Alors qu'une rhétorique de guerre et d’armement domine le discours médiatique quotidien, Juliette Vanwaterloo poursuit avec ferveur la construction de son œuvre désobéissante. En tant que jeune artiste, elle élabore avec force une dénonciation textile : une critique implacable d’une société violente, dotée d’un pouvoir de séduction tactile.

Peut-on voir votre art comme une dénonciation, une forme de protestation ?

Juliette Vanwaterloo : Bien sûr ! Sur mon profil Instagram, je défini ce que je fais comme textiles en lutte. Ce sont des textiles qui dénoncent des choses et qui participent à une sorte d'activisme. On va dire textile activiste.

L'art textile a longtemps été un moyen de soumission, un système de domination. Pendant des siècles, les hommes ont défini l’art comme la peinture, le dessin et la sculpture, tandis que le textile était réservé aux bonnes femmes à la maison, c’était de l’artisanat. Alors qu’en réalité, cette pratique a totalement sa place dans le milieu de l’art. À un moment donné, il y a eu une réinterprétation, on s’est un peu réapproprié le textile. Beaucoup d'artistes féministes des années 60 et 70 l’ont repris comme un médium de subversion. Annette Messager, par exemple.

Parce que c’était un médium qui avait longtemps dominé et même éduqué les jeunes femmes de bonnes familles, notamment en France. Franchement, c’est horrible de voir comment le textile a servi à façonner leur esprit : qu’elles restent toujours penchées sur leurs broderies. Et puis, quand on fait de la broderie ou de la dentelle, on est toutes dans cette même posture : on enseignait la broderie pour plier l'esprit et courber le corps. C’était vraiment un moyen de conditionner les jeunes filles de bonnes familles, parce que plus une femme savait broder, meilleure elle était à marier.

Ainsi, toutes ces artistes féministes ont repris ce médium, qui a longtemps servi à dominer et façonner les femmes, pour dénoncer aujourd'hui ce que l'on subit.

 


Le Lendemain Du 13 Janvier - 2021

C'était la place Liedts ou j'habitais avant juste au-dessus à Schaerbeek et il y a eu le 13 janvier 2021 une grosse manifestation parce qu’il y a Ibrahima, un homme, qui est décédé dans les cellules de la police de Bruxelles-nord. Il y a eu tout un mouvement de protestation et contestation sur cette place et le lendemain je suis venue prendre des photos de ce qu'il avait été vandalisé (...) c'est quand même deux gros symboles que ce soit les banques ou la police qui sont visés pendant les manifestations.


The medium is the message. Autrefois comme aujourd'hui, le textile était donc une sorte de langue avec des significations cachées.

Exact.
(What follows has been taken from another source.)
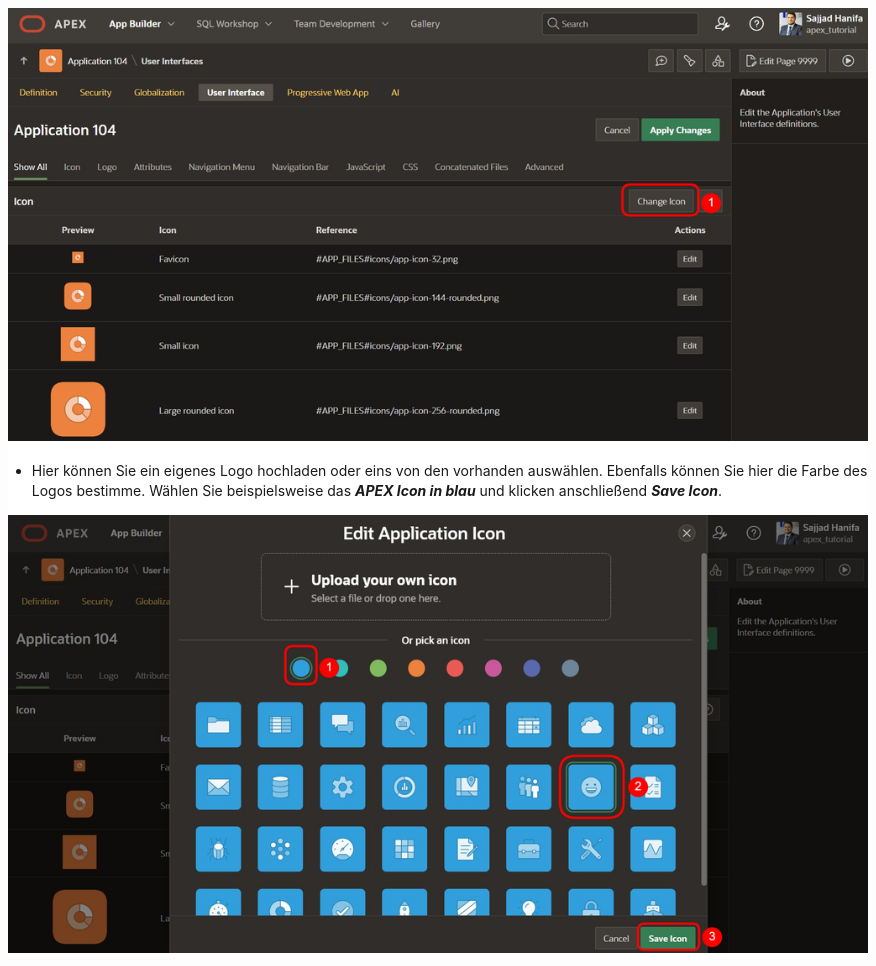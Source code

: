 ![](../assets/Kapitel-11/Optisch_09.jpg) 

- Hier können Sie ein eigenes Logo hochladen oder eins von den vorhanden auswählen. Ebenfalls können Sie hier die Farbe des Logos bestimme. Wählen Sie beispielsweise das ***APEX Icon in blau*** und klicken anschließend ***Save Icon***.  

![](../assets/Kapitel-11/Optisch_10.jpg)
Le textile est une langue. Quand une jeune fille allait se marier, chaque femme de son entourage brodait un petit carré, puis on les assemblait pour en faire une sorte de courtepointe, souvent porteuse de messages un peu cachés. En apparence, elles disaient : tu vas être une bonne épouse, mais en réalité, derrière, d’autres choses étaient suggérées.

Ou encore, il y a les codes cachés dans les patchworks des esclaves. Les femmes esclaves participaient à la confection des quilts pour les plantations. Ces quilts, ont joué un rôle majeur dans l’Underground Railroad, un réseau d'itinéraires et de refuges utilisé par les esclaves afro-américains fuyant vers la liberté au XIXᵉ siècle.

Ce mythe des esclaves s’est développé pendant la guerre de Sécession, aux États-Unis. Il s’agissait de couvertures en patchwork, avec des motifs cousus qui auraient l’apparence d’un plan : des bateaux, des soleils, des repères d’orientation servant de guide pour aider les esclaves à fuir des États du Sud.

Les Afro-Américains en fuite voyaient ces couvertures sécher sur les porches des maisons. Ils lisaient les signes sur les patchworks, qui leur indiquaient une direction : en fonction du soleil, cela formait une sorte de rivière, signifiant qu’il fallait partir vers le nord ou l’ouest par exemple.

1793 - Juliette Vanwaterloo - 2018 (Photo Leslie Artamonow)

Ceci est un napperon de tissu qui est à l'origine déjà brodé avec les petites fleurs et les petites gens qui sont heureux d'être là. Cet élément décoratif imite un style un peu ringard, c’étais l’image dont on a parlé du textile, un peu folklorique. Cela étant, j’ai brodé dessus un extrait de la Déclaration des Droits de l’Homme et du Citoyen de 1793 qui évoque le droit et le devoir à l’insurrection. Ce passage indique que, lorsque le gouvernement viole les droits du peuple, l'insurrection est le plus sacré des droits et le plus indispensable des devoirs.


En tant que femme et artiste, vous arrive-t-il régulièrement d’être exclue ou insultée ?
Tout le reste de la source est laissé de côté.